[What is required] All of the data that follows should be given again exactly, without its images.

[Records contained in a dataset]
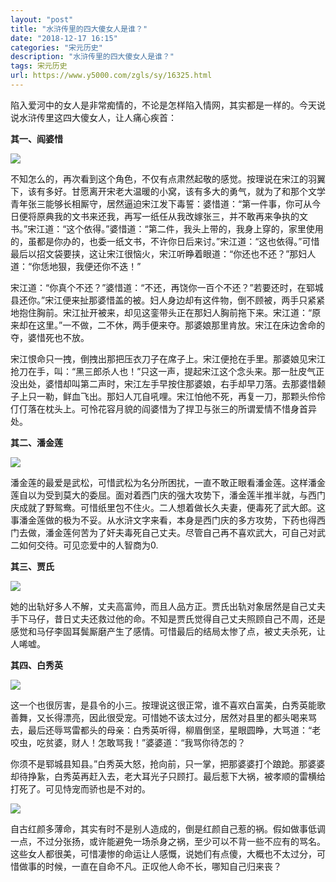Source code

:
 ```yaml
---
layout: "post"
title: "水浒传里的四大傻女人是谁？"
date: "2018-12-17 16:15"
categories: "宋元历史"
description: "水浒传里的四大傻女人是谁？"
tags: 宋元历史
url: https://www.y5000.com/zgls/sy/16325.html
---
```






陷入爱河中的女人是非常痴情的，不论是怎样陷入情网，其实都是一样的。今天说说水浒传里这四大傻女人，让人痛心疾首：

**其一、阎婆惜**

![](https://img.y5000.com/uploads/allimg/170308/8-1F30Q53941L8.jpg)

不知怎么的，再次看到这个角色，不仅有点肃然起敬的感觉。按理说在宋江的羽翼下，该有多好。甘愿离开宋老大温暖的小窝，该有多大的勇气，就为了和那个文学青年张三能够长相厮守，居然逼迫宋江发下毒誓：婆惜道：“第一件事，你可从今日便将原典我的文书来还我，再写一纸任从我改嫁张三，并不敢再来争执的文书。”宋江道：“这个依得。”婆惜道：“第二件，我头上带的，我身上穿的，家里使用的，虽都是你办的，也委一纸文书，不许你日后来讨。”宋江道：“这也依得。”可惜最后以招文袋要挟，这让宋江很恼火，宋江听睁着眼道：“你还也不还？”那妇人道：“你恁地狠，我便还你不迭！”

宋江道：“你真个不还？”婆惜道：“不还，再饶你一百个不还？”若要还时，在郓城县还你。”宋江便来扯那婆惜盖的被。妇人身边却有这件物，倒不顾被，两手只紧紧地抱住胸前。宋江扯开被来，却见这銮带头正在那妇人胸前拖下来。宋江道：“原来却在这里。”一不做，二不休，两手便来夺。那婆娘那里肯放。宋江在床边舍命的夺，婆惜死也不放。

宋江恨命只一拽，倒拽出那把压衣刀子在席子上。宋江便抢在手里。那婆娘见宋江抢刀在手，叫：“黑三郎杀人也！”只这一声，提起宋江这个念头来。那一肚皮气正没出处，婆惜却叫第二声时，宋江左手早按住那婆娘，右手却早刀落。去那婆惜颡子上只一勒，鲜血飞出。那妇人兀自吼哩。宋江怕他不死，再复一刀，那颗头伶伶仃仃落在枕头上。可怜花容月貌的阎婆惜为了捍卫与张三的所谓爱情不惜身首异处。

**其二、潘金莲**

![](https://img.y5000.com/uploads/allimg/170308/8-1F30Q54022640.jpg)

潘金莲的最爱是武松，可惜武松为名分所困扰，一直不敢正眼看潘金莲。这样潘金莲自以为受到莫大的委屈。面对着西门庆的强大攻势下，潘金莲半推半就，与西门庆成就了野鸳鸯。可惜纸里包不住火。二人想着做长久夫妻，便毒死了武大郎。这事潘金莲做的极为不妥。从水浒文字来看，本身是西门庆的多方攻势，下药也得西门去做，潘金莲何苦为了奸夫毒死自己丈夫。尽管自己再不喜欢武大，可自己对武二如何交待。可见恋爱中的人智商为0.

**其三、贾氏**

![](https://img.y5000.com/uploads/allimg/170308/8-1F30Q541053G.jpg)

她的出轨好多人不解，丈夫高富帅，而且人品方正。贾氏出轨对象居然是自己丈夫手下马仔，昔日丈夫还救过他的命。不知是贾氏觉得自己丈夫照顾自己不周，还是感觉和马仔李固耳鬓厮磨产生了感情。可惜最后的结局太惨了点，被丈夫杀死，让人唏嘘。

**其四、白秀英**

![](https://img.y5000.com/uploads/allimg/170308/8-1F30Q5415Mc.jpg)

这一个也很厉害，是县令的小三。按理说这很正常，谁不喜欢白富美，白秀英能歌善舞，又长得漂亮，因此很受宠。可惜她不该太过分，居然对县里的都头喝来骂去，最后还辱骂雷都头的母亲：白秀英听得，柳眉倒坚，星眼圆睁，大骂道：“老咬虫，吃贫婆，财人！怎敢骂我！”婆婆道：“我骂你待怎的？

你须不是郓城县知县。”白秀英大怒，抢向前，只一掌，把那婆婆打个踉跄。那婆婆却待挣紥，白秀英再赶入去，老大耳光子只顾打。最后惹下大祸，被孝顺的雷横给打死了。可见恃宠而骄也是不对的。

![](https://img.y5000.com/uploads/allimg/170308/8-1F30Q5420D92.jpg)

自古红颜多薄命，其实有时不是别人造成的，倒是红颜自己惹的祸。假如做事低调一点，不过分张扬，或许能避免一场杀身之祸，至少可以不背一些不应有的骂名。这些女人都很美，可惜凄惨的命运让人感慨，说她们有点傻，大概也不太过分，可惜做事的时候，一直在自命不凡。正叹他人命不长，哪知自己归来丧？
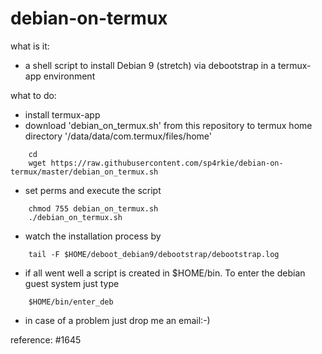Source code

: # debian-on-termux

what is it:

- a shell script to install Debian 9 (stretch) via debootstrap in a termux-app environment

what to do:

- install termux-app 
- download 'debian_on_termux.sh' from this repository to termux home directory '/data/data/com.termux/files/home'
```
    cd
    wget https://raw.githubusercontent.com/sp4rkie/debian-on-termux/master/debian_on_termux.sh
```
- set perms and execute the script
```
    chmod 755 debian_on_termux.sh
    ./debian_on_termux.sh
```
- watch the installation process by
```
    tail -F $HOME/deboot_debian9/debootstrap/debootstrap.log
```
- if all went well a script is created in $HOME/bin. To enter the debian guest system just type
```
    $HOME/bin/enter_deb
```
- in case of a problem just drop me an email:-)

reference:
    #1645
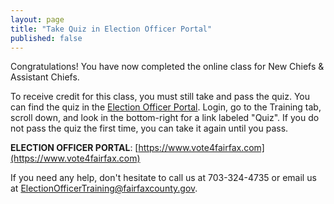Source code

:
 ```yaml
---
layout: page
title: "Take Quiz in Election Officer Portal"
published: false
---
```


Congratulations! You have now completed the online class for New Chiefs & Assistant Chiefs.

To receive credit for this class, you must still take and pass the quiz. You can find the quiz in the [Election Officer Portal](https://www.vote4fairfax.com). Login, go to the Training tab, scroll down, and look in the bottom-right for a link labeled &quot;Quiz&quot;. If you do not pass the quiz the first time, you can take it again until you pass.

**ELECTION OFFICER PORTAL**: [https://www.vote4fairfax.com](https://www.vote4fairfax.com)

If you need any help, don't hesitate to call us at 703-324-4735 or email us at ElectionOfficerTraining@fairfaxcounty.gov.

[Task response]
Source code

:
 ```yaml
---
layout: "post"
title: "水浒传里的四大傻女人是谁？"
date: "2018-12-17 16:15"
categories: "宋元历史"
description: "水浒传里的四大傻女人是谁？"
tags: 宋元历史
url: https://www.y5000.com/zgls/sy/16325.html
---
```






陷入爱河中的女人是非常痴情的，不论是怎样陷入情网，其实都是一样的。今天说说水浒传里这四大傻女人，让人痛心疾首：

**其一、阎婆惜**

![](https://img.y5000.com/uploads/allimg/170308/8-1F30Q53941L8.jpg)

不知怎么的，再次看到这个角色，不仅有点肃然起敬的感觉。按理说在宋江的羽翼下，该有多好。甘愿离开宋老大温暖的小窝，该有多大的勇气，就为了和那个文学青年张三能够长相厮守，居然逼迫宋江发下毒誓：婆惜道：“第一件事，你可从今日便将原典我的文书来还我，再写一纸任从我改嫁张三，并不敢再来争执的文书。”宋江道：“这个依得。”婆惜道：“第二件，我头上带的，我身上穿的，家里使用的，虽都是你办的，也委一纸文书，不许你日后来讨。”宋江道：“这也依得。”可惜最后以招文袋要挟，这让宋江很恼火，宋江听睁着眼道：“你还也不还？”那妇人道：“你恁地狠，我便还你不迭！”

宋江道：“你真个不还？”婆惜道：“不还，再饶你一百个不还？”若要还时，在郓城县还你。”宋江便来扯那婆惜盖的被。妇人身边却有这件物，倒不顾被，两手只紧紧地抱住胸前。宋江扯开被来，却见这銮带头正在那妇人胸前拖下来。宋江道：“原来却在这里。”一不做，二不休，两手便来夺。那婆娘那里肯放。宋江在床边舍命的夺，婆惜死也不放。

宋江恨命只一拽，倒拽出那把压衣刀子在席子上。宋江便抢在手里。那婆娘见宋江抢刀在手，叫：“黑三郎杀人也！”只这一声，提起宋江这个念头来。那一肚皮气正没出处，婆惜却叫第二声时，宋江左手早按住那婆娘，右手却早刀落。去那婆惜颡子上只一勒，鲜血飞出。那妇人兀自吼哩。宋江怕他不死，再复一刀，那颗头伶伶仃仃落在枕头上。可怜花容月貌的阎婆惜为了捍卫与张三的所谓爱情不惜身首异处。

**其二、潘金莲**

![](https://img.y5000.com/uploads/allimg/170308/8-1F30Q54022640.jpg)

潘金莲的最爱是武松，可惜武松为名分所困扰，一直不敢正眼看潘金莲。这样潘金莲自以为受到莫大的委屈。面对着西门庆的强大攻势下，潘金莲半推半就，与西门庆成就了野鸳鸯。可惜纸里包不住火。二人想着做长久夫妻，便毒死了武大郎。这事潘金莲做的极为不妥。从水浒文字来看，本身是西门庆的多方攻势，下药也得西门去做，潘金莲何苦为了奸夫毒死自己丈夫。尽管自己再不喜欢武大，可自己对武二如何交待。可见恋爱中的人智商为0.

**其三、贾氏**

![](https://img.y5000.com/uploads/allimg/170308/8-1F30Q541053G.jpg)

她的出轨好多人不解，丈夫高富帅，而且人品方正。贾氏出轨对象居然是自己丈夫手下马仔，昔日丈夫还救过他的命。不知是贾氏觉得自己丈夫照顾自己不周，还是感觉和马仔李固耳鬓厮磨产生了感情。可惜最后的结局太惨了点，被丈夫杀死，让人唏嘘。

**其四、白秀英**

![](https://img.y5000.com/uploads/allimg/170308/8-1F30Q5415Mc.jpg)

这一个也很厉害，是县令的小三。按理说这很正常，谁不喜欢白富美，白秀英能歌善舞，又长得漂亮，因此很受宠。可惜她不该太过分，居然对县里的都头喝来骂去，最后还辱骂雷都头的母亲：白秀英听得，柳眉倒坚，星眼圆睁，大骂道：“老咬虫，吃贫婆，财人！怎敢骂我！”婆婆道：“我骂你待怎的？

你须不是郓城县知县。”白秀英大怒，抢向前，只一掌，把那婆婆打个踉跄。那婆婆却待挣紥，白秀英再赶入去，老大耳光子只顾打。最后惹下大祸，被孝顺的雷横给打死了。可见恃宠而骄也是不对的。

![](https://img.y5000.com/uploads/allimg/170308/8-1F30Q5420D92.jpg)

自古红颜多薄命，其实有时不是别人造成的，倒是红颜自己惹的祸。假如做事低调一点，不过分张扬，或许能避免一场杀身之祸，至少可以不背一些不应有的骂名。这些女人都很美，可惜凄惨的命运让人感慨，说她们有点傻，大概也不太过分，可惜做事的时候，一直在自命不凡。正叹他人命不长，哪知自己归来丧？
Source code

: # debian-on-termux

what is it:

- a shell script to install Debian 9 (stretch) via debootstrap in a termux-app environment

what to do:

- install termux-app 
- download 'debian_on_termux.sh' from this repository to termux home directory '/data/data/com.termux/files/home'
```
    cd
    wget https://raw.githubusercontent.com/sp4rkie/debian-on-termux/master/debian_on_termux.sh
```
- set perms and execute the script
```
    chmod 755 debian_on_termux.sh
    ./debian_on_termux.sh
```
- watch the installation process by
```
    tail -F $HOME/deboot_debian9/debootstrap/debootstrap.log
```
- if all went well a script is created in $HOME/bin. To enter the debian guest system just type
```
    $HOME/bin/enter_deb
```
- in case of a problem just drop me an email:-)

reference:
    #1645
Source code

:
 ```yaml
---
layout: page
title: "Take Quiz in Election Officer Portal"
published: false
---
```


Congratulations! You have now completed the online class for New Chiefs & Assistant Chiefs.

To receive credit for this class, you must still take and pass the quiz. You can find the quiz in the [Election Officer Portal](https://www.vote4fairfax.com). Login, go to the Training tab, scroll down, and look in the bottom-right for a link labeled &quot;Quiz&quot;. If you do not pass the quiz the first time, you can take it again until you pass.

**ELECTION OFFICER PORTAL**: [https://www.vote4fairfax.com](https://www.vote4fairfax.com)

If you need any help, don't hesitate to call us at 703-324-4735 or email us at ElectionOfficerTraining@fairfaxcounty.gov.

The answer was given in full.